66. “The right holder to whom it is crucial that her works are not exploited under an E[xtended] C[ollective] L[icensing scheme] has to establish mechanisms for monitoring the market and bear the costs associated with such efforts of monitoring”—Thomas Riis and Jens Schovsbo, “Extended Collective Licenses and the Nordic Experience”—Jan 201031

67. Any new regulatory burdens imposed on creators should be fully proportionate to the social and economic benefits likely to flow from the schemes that these regulations facilitate. We have heard far too little justification for the mass-digitising of in-copyright works: it has simply been taken for granted as a self-evident and indispensable good. Some “treasure troves” can cost far more to exploit than they are worth.

68. Commercial use of orphan works and ECL would undermine intellectual property rights by making it harder for creators to control the use of their work. (See 3. above.) Textual works, photographs, films and recorded music are all very easily copied these days, whether or not they are “born digital”. If IP rights were not recognised and (to some extent) protected, no one working in these media would be able to participate in any sort of market. Anything that weakens property rights is a threat to the continued existence of the markets in those properties.

69. Orphan works legislation would facilitate the illegal use of some works. Theft is inherently anti-competitive and if not kept under control, leads directly to market failure.

70. Big mass-digitisation schemes run under ECL will stifle emerging digital markets and will become effective monopolies in the areas they cover, which will hold back innovation in digital publishing.

71. They will also very likely become monopsonies. Authors who elect to opt out of ECL schemes and seek alternative publishing opportunities for their out-of-print works may find themselves unable to find a publisher who wants to license them; there might simply be no market, except through monopsony ECL schemes paying a flat rate.

72. Which publisher is going to take the risk of bringing out e-editions of out-of-print books if there is a huge digital repository of scanned copies run under the auspices of the BL (or Google) that is known to customers as the cheap go-to place for such works? This is a problem for publishers in that it removes useful publishing opportunities; but it is also an issue for writers and illustrators. This is a threat to continued innovation.

73. Note that in the past reprint editions have often had new introductions, etc, and sometimes illustrations, whether stock or newly commissioned, that were not in the original publication. Scanned versions of old editions will not contain new commissioned or bought-in content. They will also not be the innovative e-book formats we should be seeing: they will just be a set of scans and/or more or less badly OCR’d epubs. such as those typically available from Google Editions.

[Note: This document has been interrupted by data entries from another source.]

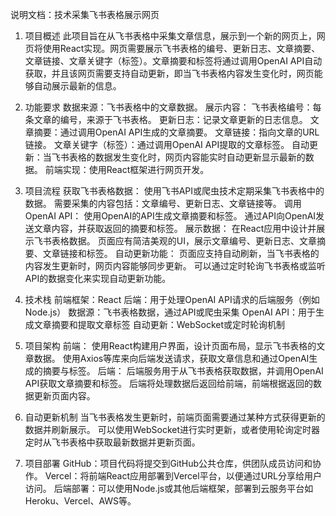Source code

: 说明文档：技术采集飞书表格展示网页
1. 项目概述
此项目旨在从飞书表格中采集文章信息，展示到一个新的网页上，网页将使用React实现。网页需要展示飞书表格的编号、更新日志、文章摘要、文章链接、文章关键字（标签）。文章摘要和标签将通过调用OpenAI API自动获取，并且该网页需要支持自动更新，即当飞书表格内容发生变化时，网页能够自动展示最新的信息。

2. 功能要求
数据来源：飞书表格中的文章数据。
展示内容：
飞书表格编号：每条文章的编号，来源于飞书表格。
更新日志：记录文章更新的日志信息。
文章摘要：通过调用OpenAI API生成的文章摘要。
文章链接：指向文章的URL链接。
文章关键字（标签）：通过调用OpenAI API提取的文章标签。
自动更新：当飞书表格的数据发生变化时，网页内容能实时自动更新显示最新的数据。
前端实现：使用React框架进行网页开发。
3. 项目流程
获取飞书表格数据：
使用飞书API或爬虫技术定期采集飞书表格中的数据。
需要采集的内容包括：文章编号、更新日志、文章链接等。
调用OpenAI API：
使用OpenAI的API生成文章摘要和标签。
通过API向OpenAI发送文章内容，并获取返回的摘要和标签。
展示数据：
在React应用中设计并展示飞书表格数据。
页面应有简洁美观的UI，展示文章编号、更新日志、文章摘要、文章链接和标签。
自动更新功能：
页面应支持自动刷新，当飞书表格的内容发生更新时，网页内容能够同步更新。
可以通过定时轮询飞书表格或监听API的数据变化来实现自动更新功能。
4. 技术栈
前端框架：React
后端：用于处理OpenAI API请求的后端服务（例如Node.js）
数据源：飞书表格数据，通过API或爬虫采集
OpenAI API：用于生成文章摘要和提取文章标签
自动更新：WebSocket或定时轮询机制
5. 项目架构
前端：
使用React构建用户界面，设计页面布局，显示飞书表格的文章数据。
使用Axios等库来向后端发送请求，获取文章信息和通过OpenAI生成的摘要与标签。
后端：
后端服务用于从飞书表格获取数据，并调用OpenAI API获取文章摘要和标签。
后端将处理数据后返回给前端，前端根据返回的数据更新页面内容。
6. 自动更新机制
当飞书表格发生更新时，前端页面需要通过某种方式获得更新的数据并刷新展示。
可以使用WebSocket进行实时更新，或者使用轮询定时器定时从飞书表格中获取最新数据并更新页面。
7. 项目部署
GitHub：项目代码将提交到GitHub公共仓库，供团队成员访问和协作。
Vercel：将前端React应用部署到Vercel平台，以便通过URL分享给用户访问。
后端部署：可以使用Node.js或其他后端框架，部署到云服务平台如Heroku、Vercel、AWS等。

74. Finally, for photographers and illustrators in particular, there is the fact that under the EU MoU there would be no opt-out for work published previously in printed publications. Once sold, then out of your control; flat rate fees only, paid through DACS.

75. ECL is largely irrelevant to out-of-commerce books now that authors and/or publishers can re-publish at minimal material costs electronically, and without capital outlay through print on demand. Creators should be incentivised to take their futures, and indeed our cultural heritage, into their own hands.

76. Stop43 fully endorse Richard Mollet’s statement at Q176: “ a conversation about extended collective licensing, it is always blithely said, ‘Oh, well if you do not like it, you can opt out.’... Not all rights holders, especially small rights holders, will know that they have been opted in”.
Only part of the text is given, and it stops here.